▶ [WHAT YOU SHOULD DO]:
In the data below, find the line containing "Postavljanje vremena plaćanja", then set down that line and every later line up to and including the line containing "da će vrijednost", exactly.

▶ [AVAILABLE DATA]:
-=-=-=-=-

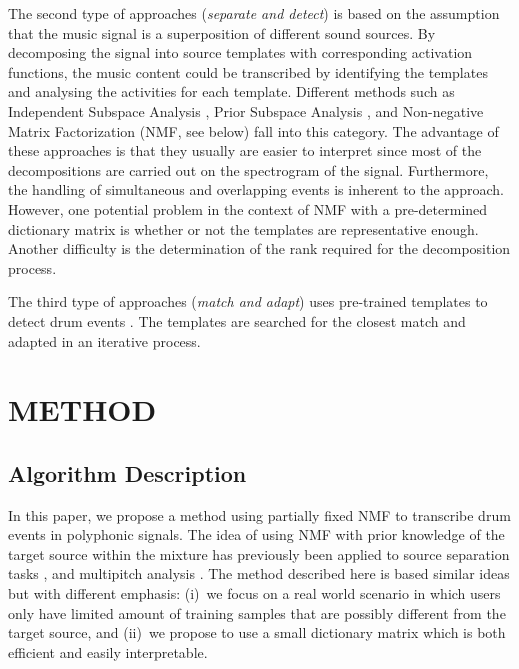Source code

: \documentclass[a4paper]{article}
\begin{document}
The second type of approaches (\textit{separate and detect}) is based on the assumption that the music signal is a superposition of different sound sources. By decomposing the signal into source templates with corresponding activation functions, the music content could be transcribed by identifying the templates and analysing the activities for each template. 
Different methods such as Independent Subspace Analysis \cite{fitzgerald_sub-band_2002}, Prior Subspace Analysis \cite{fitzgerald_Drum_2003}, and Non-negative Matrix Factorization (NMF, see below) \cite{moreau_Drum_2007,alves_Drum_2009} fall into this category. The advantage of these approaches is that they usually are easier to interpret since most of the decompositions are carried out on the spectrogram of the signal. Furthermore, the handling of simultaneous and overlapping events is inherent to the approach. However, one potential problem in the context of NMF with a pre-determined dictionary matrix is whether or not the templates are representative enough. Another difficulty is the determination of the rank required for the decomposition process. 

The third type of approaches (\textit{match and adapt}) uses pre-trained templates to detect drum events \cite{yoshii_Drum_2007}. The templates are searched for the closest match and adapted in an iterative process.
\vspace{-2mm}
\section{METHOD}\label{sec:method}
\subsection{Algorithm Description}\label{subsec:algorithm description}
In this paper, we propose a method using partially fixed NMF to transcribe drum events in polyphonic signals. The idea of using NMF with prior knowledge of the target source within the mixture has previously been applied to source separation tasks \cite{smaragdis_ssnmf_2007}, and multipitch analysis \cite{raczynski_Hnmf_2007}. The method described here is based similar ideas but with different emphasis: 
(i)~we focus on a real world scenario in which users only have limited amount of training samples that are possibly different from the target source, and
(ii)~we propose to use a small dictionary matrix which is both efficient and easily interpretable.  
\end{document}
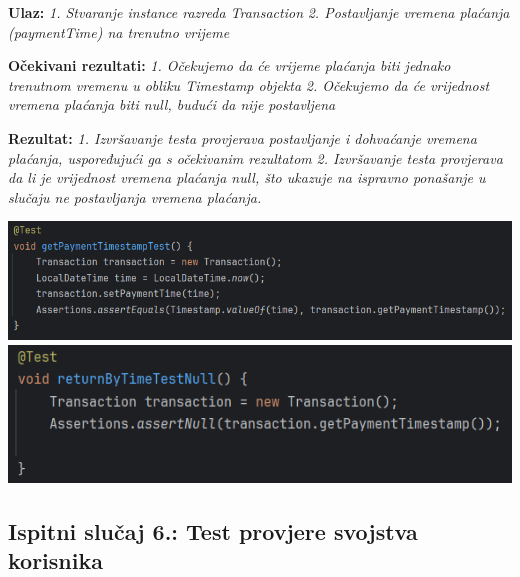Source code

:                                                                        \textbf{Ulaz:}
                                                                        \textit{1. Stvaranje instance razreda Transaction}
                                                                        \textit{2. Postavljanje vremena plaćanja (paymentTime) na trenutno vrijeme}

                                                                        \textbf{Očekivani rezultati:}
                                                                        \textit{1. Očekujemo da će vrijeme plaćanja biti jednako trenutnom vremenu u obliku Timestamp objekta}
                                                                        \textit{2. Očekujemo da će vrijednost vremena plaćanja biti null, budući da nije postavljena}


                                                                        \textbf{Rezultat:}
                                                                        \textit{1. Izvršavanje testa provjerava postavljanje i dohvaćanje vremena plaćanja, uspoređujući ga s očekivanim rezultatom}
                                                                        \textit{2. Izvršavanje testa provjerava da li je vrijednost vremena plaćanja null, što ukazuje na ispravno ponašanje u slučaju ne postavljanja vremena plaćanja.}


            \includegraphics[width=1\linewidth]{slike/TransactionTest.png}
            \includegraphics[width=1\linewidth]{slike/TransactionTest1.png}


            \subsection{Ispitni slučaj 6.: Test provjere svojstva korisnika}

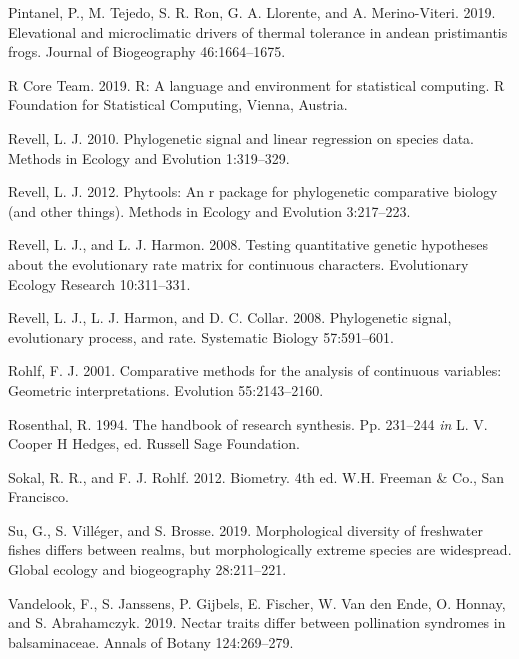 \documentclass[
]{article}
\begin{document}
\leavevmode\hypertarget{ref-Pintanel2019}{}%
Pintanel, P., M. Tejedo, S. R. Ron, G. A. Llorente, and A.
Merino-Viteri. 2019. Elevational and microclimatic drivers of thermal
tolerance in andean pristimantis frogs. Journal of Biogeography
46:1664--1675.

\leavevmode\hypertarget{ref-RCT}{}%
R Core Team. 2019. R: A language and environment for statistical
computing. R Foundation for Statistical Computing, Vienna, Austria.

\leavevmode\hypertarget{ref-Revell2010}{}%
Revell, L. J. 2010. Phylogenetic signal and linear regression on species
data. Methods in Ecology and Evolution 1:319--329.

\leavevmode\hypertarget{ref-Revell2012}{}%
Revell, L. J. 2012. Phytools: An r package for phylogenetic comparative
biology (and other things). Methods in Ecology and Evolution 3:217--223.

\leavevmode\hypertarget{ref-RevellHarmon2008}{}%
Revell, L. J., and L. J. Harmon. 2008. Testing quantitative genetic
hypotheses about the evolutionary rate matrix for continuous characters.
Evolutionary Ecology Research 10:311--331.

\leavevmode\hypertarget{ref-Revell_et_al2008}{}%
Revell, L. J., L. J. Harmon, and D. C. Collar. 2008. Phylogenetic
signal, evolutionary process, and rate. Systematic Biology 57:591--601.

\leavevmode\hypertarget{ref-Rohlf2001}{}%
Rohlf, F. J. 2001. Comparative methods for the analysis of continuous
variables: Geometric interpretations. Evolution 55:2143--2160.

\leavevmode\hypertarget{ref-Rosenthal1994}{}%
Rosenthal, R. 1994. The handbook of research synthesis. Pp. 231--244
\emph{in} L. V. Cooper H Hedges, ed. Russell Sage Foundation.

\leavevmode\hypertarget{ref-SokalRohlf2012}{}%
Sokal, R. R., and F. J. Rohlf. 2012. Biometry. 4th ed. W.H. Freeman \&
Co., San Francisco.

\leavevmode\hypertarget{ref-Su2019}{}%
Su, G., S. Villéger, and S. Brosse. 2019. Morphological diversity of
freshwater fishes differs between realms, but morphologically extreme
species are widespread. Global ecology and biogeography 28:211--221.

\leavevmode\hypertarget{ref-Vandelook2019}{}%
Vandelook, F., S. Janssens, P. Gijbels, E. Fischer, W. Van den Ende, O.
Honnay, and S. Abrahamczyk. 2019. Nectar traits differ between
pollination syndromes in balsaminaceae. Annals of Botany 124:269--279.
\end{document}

-=-=-=-=-

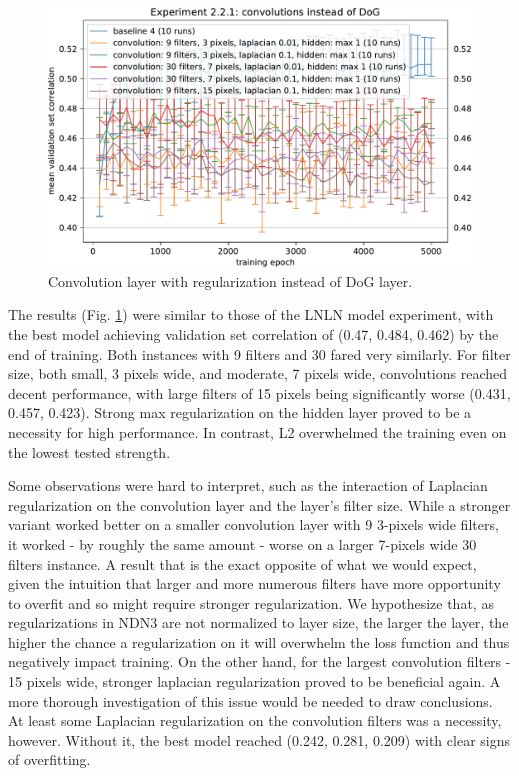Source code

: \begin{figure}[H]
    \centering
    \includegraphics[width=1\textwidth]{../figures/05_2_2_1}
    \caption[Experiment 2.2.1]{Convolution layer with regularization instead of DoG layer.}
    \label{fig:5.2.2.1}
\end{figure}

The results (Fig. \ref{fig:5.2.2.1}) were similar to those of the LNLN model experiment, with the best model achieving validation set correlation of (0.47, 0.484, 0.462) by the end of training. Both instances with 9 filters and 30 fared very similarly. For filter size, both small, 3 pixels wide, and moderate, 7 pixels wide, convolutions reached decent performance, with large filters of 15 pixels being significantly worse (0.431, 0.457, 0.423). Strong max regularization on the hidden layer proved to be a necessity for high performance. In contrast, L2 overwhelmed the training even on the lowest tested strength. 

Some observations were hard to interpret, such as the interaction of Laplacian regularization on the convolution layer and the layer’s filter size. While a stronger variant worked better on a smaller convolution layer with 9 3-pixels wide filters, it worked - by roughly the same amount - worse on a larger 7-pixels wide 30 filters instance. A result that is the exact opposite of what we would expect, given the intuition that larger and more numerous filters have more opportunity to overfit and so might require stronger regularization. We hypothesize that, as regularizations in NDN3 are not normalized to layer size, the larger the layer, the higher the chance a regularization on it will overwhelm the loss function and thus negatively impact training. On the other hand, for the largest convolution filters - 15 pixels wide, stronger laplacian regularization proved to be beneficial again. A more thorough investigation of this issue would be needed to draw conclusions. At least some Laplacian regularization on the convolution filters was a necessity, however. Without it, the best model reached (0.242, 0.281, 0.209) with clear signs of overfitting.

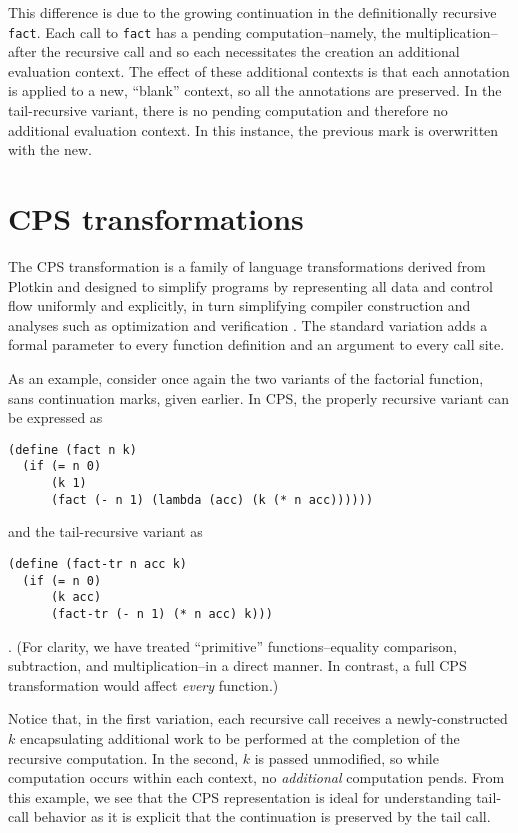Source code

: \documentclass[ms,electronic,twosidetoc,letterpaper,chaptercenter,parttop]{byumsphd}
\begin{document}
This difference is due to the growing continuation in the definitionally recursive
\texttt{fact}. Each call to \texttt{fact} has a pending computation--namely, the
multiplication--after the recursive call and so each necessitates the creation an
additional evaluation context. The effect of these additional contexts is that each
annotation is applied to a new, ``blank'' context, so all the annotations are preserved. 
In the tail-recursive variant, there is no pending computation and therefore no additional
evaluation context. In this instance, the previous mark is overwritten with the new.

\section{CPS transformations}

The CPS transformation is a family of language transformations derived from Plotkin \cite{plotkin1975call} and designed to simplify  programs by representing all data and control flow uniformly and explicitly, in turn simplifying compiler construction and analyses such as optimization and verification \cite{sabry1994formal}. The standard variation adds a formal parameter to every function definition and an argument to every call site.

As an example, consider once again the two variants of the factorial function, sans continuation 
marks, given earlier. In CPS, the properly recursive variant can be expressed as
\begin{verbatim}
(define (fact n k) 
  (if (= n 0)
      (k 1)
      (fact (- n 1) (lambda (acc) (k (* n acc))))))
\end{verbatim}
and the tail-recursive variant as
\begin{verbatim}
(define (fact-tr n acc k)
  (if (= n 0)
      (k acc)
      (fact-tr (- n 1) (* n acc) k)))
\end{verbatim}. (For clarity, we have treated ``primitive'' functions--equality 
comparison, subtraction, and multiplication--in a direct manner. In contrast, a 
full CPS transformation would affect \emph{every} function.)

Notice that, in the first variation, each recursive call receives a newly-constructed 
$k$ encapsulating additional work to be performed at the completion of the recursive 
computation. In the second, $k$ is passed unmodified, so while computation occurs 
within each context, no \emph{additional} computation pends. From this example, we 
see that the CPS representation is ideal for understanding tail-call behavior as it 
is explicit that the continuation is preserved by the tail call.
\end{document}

-=-=-=-=-

▶ [RESPONSE TO THE TASK]:
                                                                        \textit{2. Postavljanje vremena plaćanja (paymentTime) na trenutno vrijeme}

                                                                        \textbf{Očekivani rezultati:}
                                                                        \textit{1. Očekujemo da će vrijeme plaćanja biti jednako trenutnom vremenu u obliku Timestamp objekta}
                                                                        \textit{2. Očekujemo da će vrijednost vremena plaćanja biti null, budući da nije postavljena}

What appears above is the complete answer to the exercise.